MALAYSIANS are sadly notorious for not maintaining our cars. Before the long drive, check the following:
• Get up-to-date with servicing, routine maintenance some two to three weeks before the trip. Also, check tyre condition.
• A day or two before, fill up on petrol, air, water, oil, brake and clutch, windscreen washer fluids. Check tyre pressure. Check the spare tyre and toolbox. Check seatbelt tensions. Check all the lights, wipers and horn. Use your car manual as a guide.
• Pack a powerful torchlight and a first-aid kit.
• Arrange luggage in an orderly fashion. Secure everything down. Nothing in the boot or inside the car should be moving around. It’s highly distracting.
• Don’t overload the car with people or luggage. Engines have to work harder when cars are overloaded, also they will consume more fuel. It will take a longer distance and more time to bring an overloaded car to a complete stop and its stability will also be adversely affected. This is a major factor in road accidents.
• While driving, make sure to let fresh air in. This will help with the air quality inside your vehicle. It is recommended to open one window for 10 seconds every hour during your trip.
• Invest in an emergency kit: jumper cables, a flare (or light, strobe bar), a fire extinguisher (rated for Fuel, Electrical and Dry fires), a HELP or Call Police! sign, a red rag (for putting in the window in case of breakdown), extra fuses (check vehicle manual for the type that your vehicle uses), tyre inflator and sealant, a heavy-duty stretch tie down cord and a rain poncho.
• Gas up as soon as you hit quarter tank. This will give you enough time to find a gas station and a driving break.
ARE YOU A DANGEROUS DRIVER?
IF you fit any or all the following descriptions, you are highly likely to be in an accident:
• Beating red lights, dashing through amber.
• Driving, not stopping, through stop signs when there’s apparently no other cars.
• Talking on the cell phone while driving.
• Eating and drinking with one hand while driving, and trying to clean up spills while driving.
• Being oblivious to other drivers and pedestrians while aggressively searching for parking space.
• Getting frustrated while driving behind SUVs or other large, tall vehicles that obstruct your view.
• Driving carefully in police presence but not otherwise.
• Being oblivious to driving while engrossed with music and radio.
• Getting aggressive with loud music.
• Getting into confrontations —- verbal arguments, hand gestures — because of your own driving or of others.
• A work-hard-play-hard lifestyle that leaves you sleepy behind the wheel.
• Talking, taking your eyes off the road when driving with passengers, especially with small children.
ACCIDENT? MY FOOT!
BET you never thought of this: shoes, or no shoes, are a factor in road accidents.

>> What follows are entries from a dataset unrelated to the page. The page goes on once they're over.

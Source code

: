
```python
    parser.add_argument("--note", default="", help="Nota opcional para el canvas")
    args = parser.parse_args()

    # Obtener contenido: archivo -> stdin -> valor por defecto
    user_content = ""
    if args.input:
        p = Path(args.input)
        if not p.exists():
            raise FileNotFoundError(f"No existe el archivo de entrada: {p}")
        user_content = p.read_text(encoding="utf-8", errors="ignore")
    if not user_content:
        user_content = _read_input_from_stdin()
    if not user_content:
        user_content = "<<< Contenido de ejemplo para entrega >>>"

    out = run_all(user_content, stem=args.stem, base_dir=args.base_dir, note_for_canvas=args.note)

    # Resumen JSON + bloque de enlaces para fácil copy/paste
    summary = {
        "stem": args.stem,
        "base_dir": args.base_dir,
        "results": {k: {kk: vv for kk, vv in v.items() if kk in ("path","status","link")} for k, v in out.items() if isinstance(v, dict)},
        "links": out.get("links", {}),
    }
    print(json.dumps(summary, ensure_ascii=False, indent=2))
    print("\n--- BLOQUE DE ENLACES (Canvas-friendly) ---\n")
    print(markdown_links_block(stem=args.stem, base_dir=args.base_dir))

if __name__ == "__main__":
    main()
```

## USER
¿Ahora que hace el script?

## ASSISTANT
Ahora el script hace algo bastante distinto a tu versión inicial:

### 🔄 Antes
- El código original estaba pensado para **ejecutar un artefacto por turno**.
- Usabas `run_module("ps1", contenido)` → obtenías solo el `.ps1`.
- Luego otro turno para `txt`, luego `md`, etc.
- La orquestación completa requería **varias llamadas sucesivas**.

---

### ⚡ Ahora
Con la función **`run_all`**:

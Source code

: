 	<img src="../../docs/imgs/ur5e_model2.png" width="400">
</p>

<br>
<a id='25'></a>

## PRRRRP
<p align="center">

The foot must have a “feel of the pressure needed by the pedals” to achieve the desired braking or acceleration. Platform shoes or clogs with hard heels are no good because they obstruct the feeling required by the feet to operate the pedals correctly.
Both accelerator and brake pedals are worked with the heel on the floor. Wearing high-heeled shoes will hamper the operation of the pedals.
Slippers are bad, too. The rear part of the slipper bends and gets caught under the pedal or under the floor mat near the pedal.
Driving barefoot — although providing the maximum feel of the pedals — might result in injury on the feet. Slight pain in the foot might hinder you from stepping hard on the brakes in case of emergency. In an accident, you may need to tread on broken glass barefoot.
Socks or stockings are slippery on the pedals.
The best footwear to use while driving is designed for this purpose. Driving shoes are available in the market but you may already have one that will do just fine.
Here are some features to look for:
• the sole of the shoe should be medium thick, medium firm and should have enough grip on the pedal to avoid slipping.
• it should be lightweight to enable easy movement;
• it should not hinder ankle movement in working various pedals; and,
• it should not be unnecessarily wide as to cause stepping on two pedals at the same time.
Basic gym or walking shoes is good for driving. These provide enough feeling on the feet and are firm and thick enough to give you the exact pressure needed for braking and acceleration. Good for long drives.